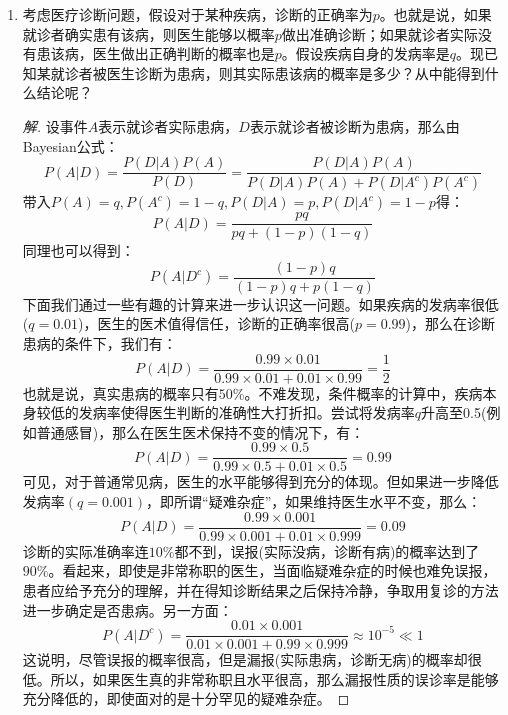 \documentclass[12pt]{article}
\newcommand{\hei}{\CJKfamily{hei}}                          %
\begin{document}
\begin{enumerate}
\item {\hei 考虑医疗诊断问题，假设对于某种疾病，诊断的正确率为$p$。也就是说，如果就诊者确实患有该病，则医生能够以概率$p$做出准确诊断；如果就诊者实际没有患该病，医生做出正确判断的概率也是$p$。假设疾病自身的发病率是$q$。现已知某就诊者被医生诊断为患病，则其实际患该病的概率是多少？从中能得到什么结论呢？}
\begin{proof}[解]
	设事件$A$表示就诊者实际患病，$D$表示就诊者被诊断为患病，那么由Bayesian公式：
	\begin{equation}
	P(A|D)=\frac{P(D|A)P(A)}{P(D)}=\frac{P(D|A)P(A)}{P(D|A)P(A)+P(D|A^c)P(A^c)}
	\end{equation}
	带入$P(A)=q,P(A^c)=1-q,P(D|A)=p,P(D|A^c)=1-p$得：
	\begin{equation}
	P(A|D)=\frac{pq}{pq+(1-p)(1-q)}
	\end{equation}
	同理也可以得到：
	\begin{equation}
	P(A|D^c)=\frac{(1-p)q}{(1-p)q+p(1-q)}
	\end{equation}
	下面我们通过一些有趣的计算来进一步认识这一问题。如果疾病的发病率很低($q=0.01$)，医生的医术值得信任，诊断的正确率很高($p=0.99$)，那么在诊断患病的条件下，我们有：
	\begin{equation}
	P(A|D)=\frac{0.99\times 0.01}{0.99\times 0.01+0.01\times 0.99}=\frac{1}{2}
	\end{equation}
	也就是说，真实患病的概率只有$50\%$。不难发现，条件概率的计算中，疾病本身较低的发病率使得医生判断的准确性大打折扣。尝试将发病率$q$升高至0.5(例如普通感冒)，那么在医生医术保持不变的情况下，有：
	\begin{equation}
	P(A|D)=\frac{0.99\times 0.5}{0.99\times 0.5+0.01\times 0.5}=0.99
	\end{equation}
	可见，对于普通常见病，医生的水平能够得到充分的体现。但如果进一步降低发病率$(q=0.001)$，即所谓“疑难杂症”，如果维持医生水平不变，那么：
	\begin{equation}
	P(A|D)=\frac{0.99\times 0.001}{0.99\times 0.001+0.01\times 0.999}=0.09
	\end{equation}
	诊断的实际准确率连$10\%$都不到，误报(实际没病，诊断有病)的概率达到了$90\%$。看起来，即使是非常称职的医生，当面临疑难杂症的时候也难免误报，患者应给予充分的理解，并在得知诊断结果之后保持冷静，争取用复诊的方法进一步确定是否患病。另一方面：
	\begin{equation}
	P(A|D^c)=\frac{0.01\times 0.001}{0.01\times 0.001+0.99\times 0.999}\approx10^{-5}\ll 1
	\end{equation}
	这说明，尽管误报的概率很高，但是漏报(实际患病，诊断无病)的概率却很低。所以，如果医生真的非常称职且水平很高，那么漏报性质的误诊率是能够充分降低的，即使面对的是十分罕见的疑难杂症。
\end{proof}



\end{enumerate}
\end{document}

________

▶ **TASK BRIEF**
Output the records above character for character, but leave each image out.

▶ **EXPECTED OUTPUT**
 \documentclass[12pt]{article}
\newcommand{\hei}{\CJKfamily{hei}}                          %
\begin{document}
\begin{enumerate}
\item {\hei 考虑医疗诊断问题，假设对于某种疾病，诊断的正确率为$p$。也就是说，如果就诊者确实患有该病，则医生能够以概率$p$做出准确诊断；如果就诊者实际没有患该病，医生做出正确判断的概率也是$p$。假设疾病自身的发病率是$q$。现已知某就诊者被医生诊断为患病，则其实际患该病的概率是多少？从中能得到什么结论呢？}
\begin{proof}[解]
	设事件$A$表示就诊者实际患病，$D$表示就诊者被诊断为患病，那么由Bayesian公式：
	\begin{equation}
	P(A|D)=\frac{P(D|A)P(A)}{P(D)}=\frac{P(D|A)P(A)}{P(D|A)P(A)+P(D|A^c)P(A^c)}
	\end{equation}
	带入$P(A)=q,P(A^c)=1-q,P(D|A)=p,P(D|A^c)=1-p$得：
	\begin{equation}
	P(A|D)=\frac{pq}{pq+(1-p)(1-q)}
	\end{equation}
	同理也可以得到：
	\begin{equation}
	P(A|D^c)=\frac{(1-p)q}{(1-p)q+p(1-q)}
	\end{equation}
	下面我们通过一些有趣的计算来进一步认识这一问题。如果疾病的发病率很低($q=0.01$)，医生的医术值得信任，诊断的正确率很高($p=0.99$)，那么在诊断患病的条件下，我们有：
	\begin{equation}
	P(A|D)=\frac{0.99\times 0.01}{0.99\times 0.01+0.01\times 0.99}=\frac{1}{2}
	\end{equation}
	也就是说，真实患病的概率只有$50\%$。不难发现，条件概率的计算中，疾病本身较低的发病率使得医生判断的准确性大打折扣。尝试将发病率$q$升高至0.5(例如普通感冒)，那么在医生医术保持不变的情况下，有：
	\begin{equation}
	P(A|D)=\frac{0.99\times 0.5}{0.99\times 0.5+0.01\times 0.5}=0.99
	\end{equation}
	可见，对于普通常见病，医生的水平能够得到充分的体现。但如果进一步降低发病率$(q=0.001)$，即所谓“疑难杂症”，如果维持医生水平不变，那么：
	\begin{equation}
	P(A|D)=\frac{0.99\times 0.001}{0.99\times 0.001+0.01\times 0.999}=0.09
	\end{equation}
	诊断的实际准确率连$10\%$都不到，误报(实际没病，诊断有病)的概率达到了$90\%$。看起来，即使是非常称职的医生，当面临疑难杂症的时候也难免误报，患者应给予充分的理解，并在得知诊断结果之后保持冷静，争取用复诊的方法进一步确定是否患病。另一方面：
	\begin{equation}
	P(A|D^c)=\frac{0.01\times 0.001}{0.01\times 0.001+0.99\times 0.999}\approx10^{-5}\ll 1
	\end{equation}
	这说明，尽管误报的概率很高，但是漏报(实际患病，诊断无病)的概率却很低。所以，如果医生真的非常称职且水平很高，那么漏报性质的误诊率是能够充分降低的，即使面对的是十分罕见的疑难杂症。
\end{proof}



\end{enumerate}
\end{document}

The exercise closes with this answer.